When we read this verse it is easy to make one of two errors. First, we can read it like some Tony Robbins motivational mantra and convince ourselves that we are going to accomplish great things. That’s not really Jesus’ point. Secondly, we can read the verse and think, “Jesus was naive about what His followers might accomplish.” That would be missing Jesus’ point as well. To really understand Jesus’ statement it is vitally important that we highlight one phrase in the verse, “faith in me.”
We use the word “faith” like some folks carry around a rabbit’s foot. We “hope” something will happen.
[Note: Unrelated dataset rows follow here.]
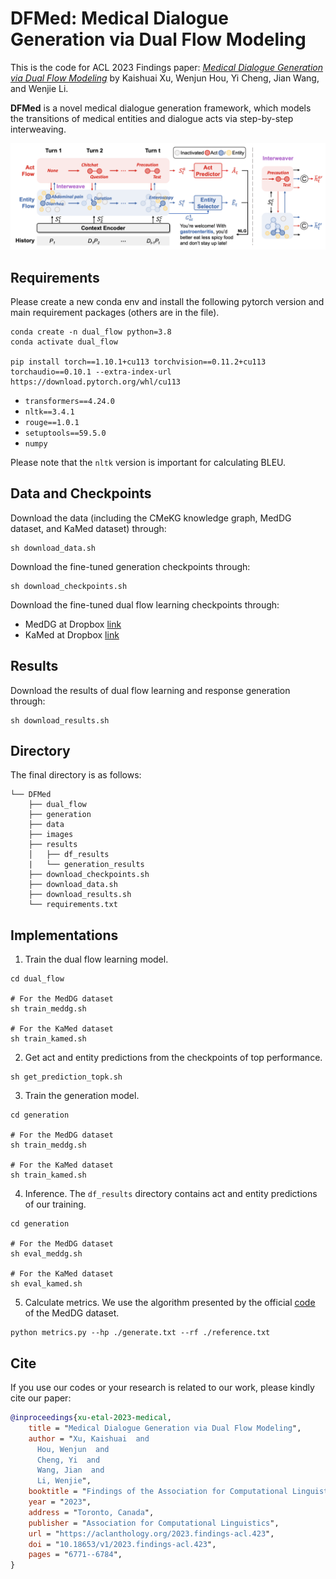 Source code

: # DFMed: Medical Dialogue Generation via Dual Flow Modeling
This is the code for ACL 2023 Findings paper: [*Medical Dialogue Generation via Dual Flow Modeling*](https://arxiv.org/abs/2305.18109) by Kaishuai Xu, Wenjun Hou, Yi Cheng, Jian Wang, and Wenjie Li.

**DFMed** is a novel medical dialogue generation framework, which models the transitions of medical entities and dialogue acts via step-by-step interweaving.

![](images/framework.png)

## Requirements
Please create a new conda env and install the following pytorch version and main requirement packages (others are in the file). 
```
conda create -n dual_flow python=3.8
conda activate dual_flow

pip install torch==1.10.1+cu113 torchvision==0.11.2+cu113 torchaudio==0.10.1 --extra-index-url https://download.pytorch.org/whl/cu113
```
- `transformers==4.24.0`
- `nltk==3.4.1`
- `rouge==1.0.1`
- `setuptools==59.5.0`
- `numpy`

Please note that the `nltk` version is important for calculating BLEU.
## Data and Checkpoints
Download the data (including the CMeKG knowledge graph, MedDG dataset, and KaMed dataset) through:
```
sh download_data.sh
```
Download the fine-tuned generation checkpoints through:
```
sh download_checkpoints.sh
```
Download the fine-tuned dual flow learning checkpoints through:
- MedDG at Dropbox [link](https://www.dropbox.com/scl/fi/aol4jav6mjb25p2x1sekn/test_meddg.tar.gz?rlkey=6fbr2pz4gia8tmduzbibqlbqj&dl=0)
- KaMed at Dropbox [link](https://www.dropbox.com/scl/fi/m73ri6kit8u6xjc79ol8k/test_kamed.tar.gz?rlkey=p5rqv1okcqzl7jjvrm0m1zhee&dl=0)

## Results
Download the results of dual flow learning and response generation through:
```
sh download_results.sh
```

## Directory
The final directory is as follows:
```
└── DFMed
    ├── dual_flow
    ├── generation
    ├── data
    ├── images
    ├── results
    │   ├── df_results
    |   └── generation_results
    ├── download_checkpoints.sh
    ├── download_data.sh
    ├── download_results.sh
    └── requirements.txt
```

## Implementations
1. Train the dual flow learning model.
```
cd dual_flow

# For the MedDG dataset
sh train_meddg.sh

# For the KaMed dataset
sh train_kamed.sh
```
2. Get act and entity predictions from the checkpoints of top performance.
```
sh get_prediction_topk.sh
```
3. Train the generation model.
```
cd generation

# For the MedDG dataset
sh train_meddg.sh

# For the KaMed dataset
sh train_kamed.sh
```
4. Inference. The `df_results` directory contains act and entity predictions of our training.
```
cd generation

# For the MedDG dataset
sh eval_meddg.sh

# For the KaMed dataset
sh eval_kamed.sh
```
5. Calculate metrics. We use the algorithm presented by the official [code](https://github.com/lwgkzl/MedDG/blob/master/MedDG/generation/CY_DataReadandMetric.py) of the MedDG dataset.
```
python metrics.py --hp ./generate.txt --rf ./reference.txt
```
## Cite
If you use our codes or your research is related to our work, please kindly cite our paper:
```bibtex
@inproceedings{xu-etal-2023-medical,
    title = "Medical Dialogue Generation via Dual Flow Modeling",
    author = "Xu, Kaishuai  and
      Hou, Wenjun  and
      Cheng, Yi  and
      Wang, Jian  and
      Li, Wenjie",
    booktitle = "Findings of the Association for Computational Linguistics: ACL 2023",
    year = "2023",
    address = "Toronto, Canada",
    publisher = "Association for Computational Linguistics",
    url = "https://aclanthology.org/2023.findings-acl.423",
    doi = "10.18653/v1/2023.findings-acl.423",
    pages = "6771--6784",
}
``` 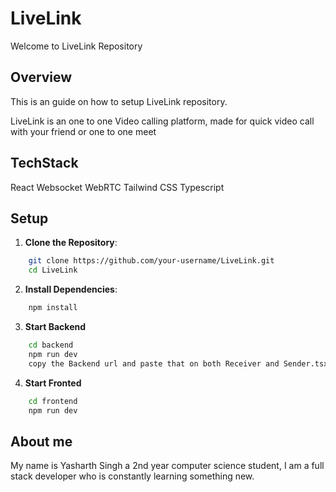 # LiveLink

Welcome to LiveLink Repository

## Overview

This is an guide on how to setup LiveLink repository.

LiveLink is an one to one Video calling platform, made for quick video call with your friend or one to one meet

## TechStack

React
Websocket
WebRTC
Tailwind CSS
Typescript

## Setup

1. **Clone the Repository**: 

```bash
    git clone https://github.com/your-username/LiveLink.git
    cd LiveLink
```

2. **Install Dependencies**:

```bash
    npm install
```

3. **Start Backend**

```bash
    cd backend
    npm run dev
    copy the Backend url and paste that on both Receiver and Sender.tsx
```

4. **Start Fronted**

```bash
    cd frontend
    npm run dev
```

## About me

My name is Yasharth Singh a 2nd year computer science student, I am a full stack developer who is constantly learning something new.

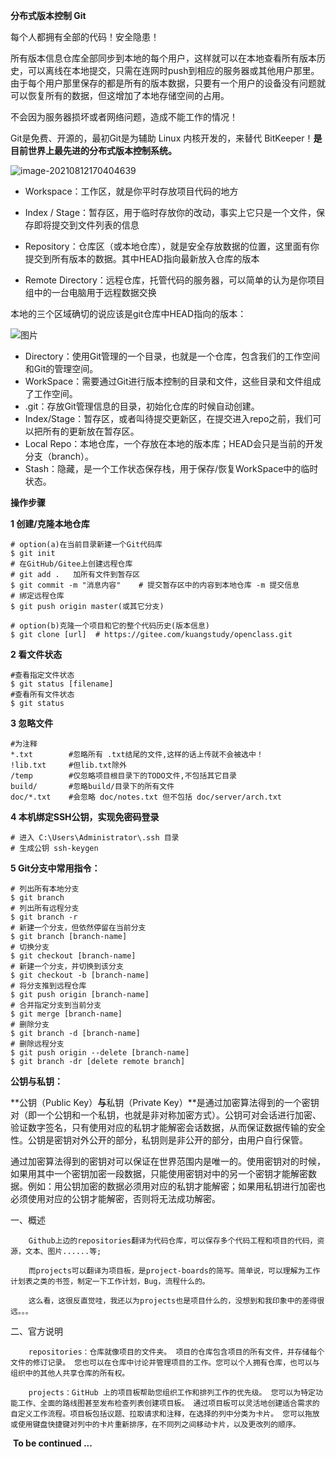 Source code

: **分布式版本控制 	Git**

每个人都拥有全部的代码！安全隐患！

所有版本信息仓库全部同步到本地的每个用户，这样就可以在本地查看所有版本历史，可以离线在本地提交，只需在连网时push到相应的服务器或其他用户那里。由于每个用户那里保存的都是所有的版本数据，只要有一个用户的设备没有问题就可以恢复所有的数据，但这增加了本地存储空间的占用。

不会因为服务器损坏或者网络问题，造成不能工作的情况！

Git是免费、开源的，最初Git是为辅助 Linux 内核开发的，来替代 BitKeeper！**是目前世界上最先进的分布式版本控制系统。**



![image-20210812170404639](/home/song/.config/Typora/typora-user-images/image-20210812170404639.png)

- Workspace：工作区，就是你平时存放项目代码的地方

- Index / Stage：暂存区，用于临时存放你的改动，事实上它只是一个文件，保存即将提交到文件列表的信息

- Repository：仓库区（或本地仓库），就是安全存放数据的位置，这里面有你提交到所有版本的数据。其中HEAD指向最新放入仓库的版本

- Remote Directory：远程仓库，托管代码的服务器，可以简单的认为是你项目组中的一台电脑用于远程数据交换

  

本地的三个区域确切的说应该是git仓库中HEAD指向的版本：

![图片](https://mmbiz.qpic.cn/mmbiz_png/uJDAUKrGC7Ksu8UlITwMlbX3kMGtZ9p0icz6X2aibIgUWzHxtwX8kicPCKpDrsiaPzZk04OlI2bzlydzicBuXTJvLEQ/640?wx_fmt=png&tp=webp&wxfrom=5&wx_lazy=1&wx_co=1)

- Directory：使用Git管理的一个目录，也就是一个仓库，包含我们的工作空间和Git的管理空间。
- WorkSpace：需要通过Git进行版本控制的目录和文件，这些目录和文件组成了工作空间。
- .git：存放Git管理信息的目录，初始化仓库的时候自动创建。
- Index/Stage：暂存区，或者叫待提交更新区，在提交进入repo之前，我们可以把所有的更新放在暂存区。
- Local Repo：本地仓库，一个存放在本地的版本库；HEAD会只是当前的开发分支（branch）。
- Stash：隐藏，是一个工作状态保存栈，用于保存/恢复WorkSpace中的临时状态。



**操作步骤**

**1 创建/克隆本地仓库**

```
# option(a)在当前目录新建一个Git代码库
$ git init
# 在GitHub/Gitee上创建远程仓库
# git add .   加所有文件到暂存区
$ git commit -m "消息内容"    # 提交暂存区中的内容到本地仓库 -m 提交信息
# 绑定远程仓库
$ git push origin master(或其它分支)
```

```
# option(b)克隆一个项目和它的整个代码历史(版本信息)
$ git clone [url]  # https://gitee.com/kuangstudy/openclass.git
```

**2 看文件状态**

```
#查看指定文件状态
$ git status [filename]
#查看所有文件状态
$ git status
```

**3 忽略文件**

```
#为注释
*.txt        #忽略所有 .txt结尾的文件,这样的话上传就不会被选中！
!lib.txt     #但lib.txt除外
/temp        #仅忽略项目根目录下的TODO文件,不包括其它目录
build/       #忽略build/目录下的所有文件
doc/*.txt    #会忽略 doc/notes.txt 但不包括 doc/server/arch.txt
```

**4 本机绑定SSH公钥，实现免密码登录**

```
# 进入 C:\Users\Administrator\.ssh 目录
# 生成公钥 ssh-keygen
```

**5 Git分支中常用指令：**

```
# 列出所有本地分支
$ git branch
# 列出所有远程分支
$ git branch -r
# 新建一个分支，但依然停留在当前分支
$ git branch [branch-name]
# 切换分支
$ git checkout [branch-name]
# 新建一个分支，并切换到该分支
$ git checkout -b [branch-name]
# 将分支推到远程仓库
$ git push origin [branch-name]
# 合并指定分支到当前分支
$ git merge [branch-name]
# 删除分支
$ git branch -d [branch-name]
# 删除远程分支
$ git push origin --delete [branch-name]
$ git branch -dr [delete remote branch]
```



**公钥与私钥：**

**公钥（Public Key）**与**私钥（Private Key）**是通过加密算法得到的一个密钥对（即一个公钥和一个私钥，也就是非对称加密方式）。公钥可对会话进行加密、验证数字签名，只有使用对应的私钥才能解密会话数据，从而保证数据传输的安全性。公钥是密钥对外公开的部分，私钥则是非公开的部分，由用户自行保管。

通过加密算法得到的密钥对可以保证在世界范围内是唯一的。使用密钥对的时候，如果用其中一个密钥加密一段数据，只能使用密钥对中的另一个密钥才能解密数据。例如：用公钥加密的数据必须用对应的私钥才能解密；如果用私钥进行加密也必须使用对应的公钥才能解密，否则将无法成功解密。


一、概述

        Github上边的repositories翻译为代码仓库，可以保存多个代码工程和项目的代码，资源，文本、图片......等;
    
        而projects可以翻译为项目板，是project-boards的简写。简单说，可以理解为工作计划表之类的书签，制定一下工作计划，Bug，流程什么的。
    
        这么看，这很反直觉哇，我还以为projects也是项目什么的，没想到和我印象中的差得很远。。。

二、官方说明

        repositories：仓库就像项目的文件夹。 项目的仓库包含项目的所有文件，并存储每个文件的修订记录。 您也可以在仓库中讨论并管理项目的工作。您可以个人拥有仓库，也可以与组织中的其他人共享仓库的所有权。
    
        projects：GitHub 上的项目板帮助您组织工作和排列工作的优先级。 您可以为特定功能工作、全面的路线图甚至发布检查列表创建项目板。 通过项目板可以灵活地创建适合需求的自定义工作流程。项目板包括议题、拉取请求和注释，在选择的列中分类为卡片。 您可以拖放或使用键盘快捷键对列中的卡片重新排序，在不同列之间移动卡片，以及更改列的顺序。 


​	                                                                                                                      **To be continued ...**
We have no real commitment to “it,” we just hope that what we are hoping for comes to fruition. “Faith” is not hoping the best will come about. “Faith” is not a Sunday morning jaunt out to the sanctuary to ask God to do what we want Him to do for us. The kind of faith that the Bible speaks about is something altogether different. “Faith” is the surrender of our will and the passionate pursuit of God’s will for our lives. “Faith” is laying our hands to the plow and pressing on in pursuit of God’s call upon our lives–regardless of the price to be paid in that pursuit. “Faith” is believing God to the degree that we are willing to work with all of our hearts to do what He says.
What happens when a group of Jesus’ followers live out this kind of faith? What can happen is beyond our wildest imagination. I’ve watched, for the past twenty years, as countless lives of men, women, boys, and girls have been transformed from pew sitters to Kingdom builders. I’ve seen Sunday morning Christians become 24/7 followers of Jesus. I’ve seen bleary, weary-eyed Christians become wide-eyed proclaimers of the hope, grace, and mercy of God to the broken, lonely, and lost. I’ve seen it, I’ve witnessed it, and it is my desire to live it. It is not enough for me simply to believe. I want to live what I believe. I want to live out the faith that He calls me to embrace. I want to do God’s will each and every moment of every day of the rest of my life.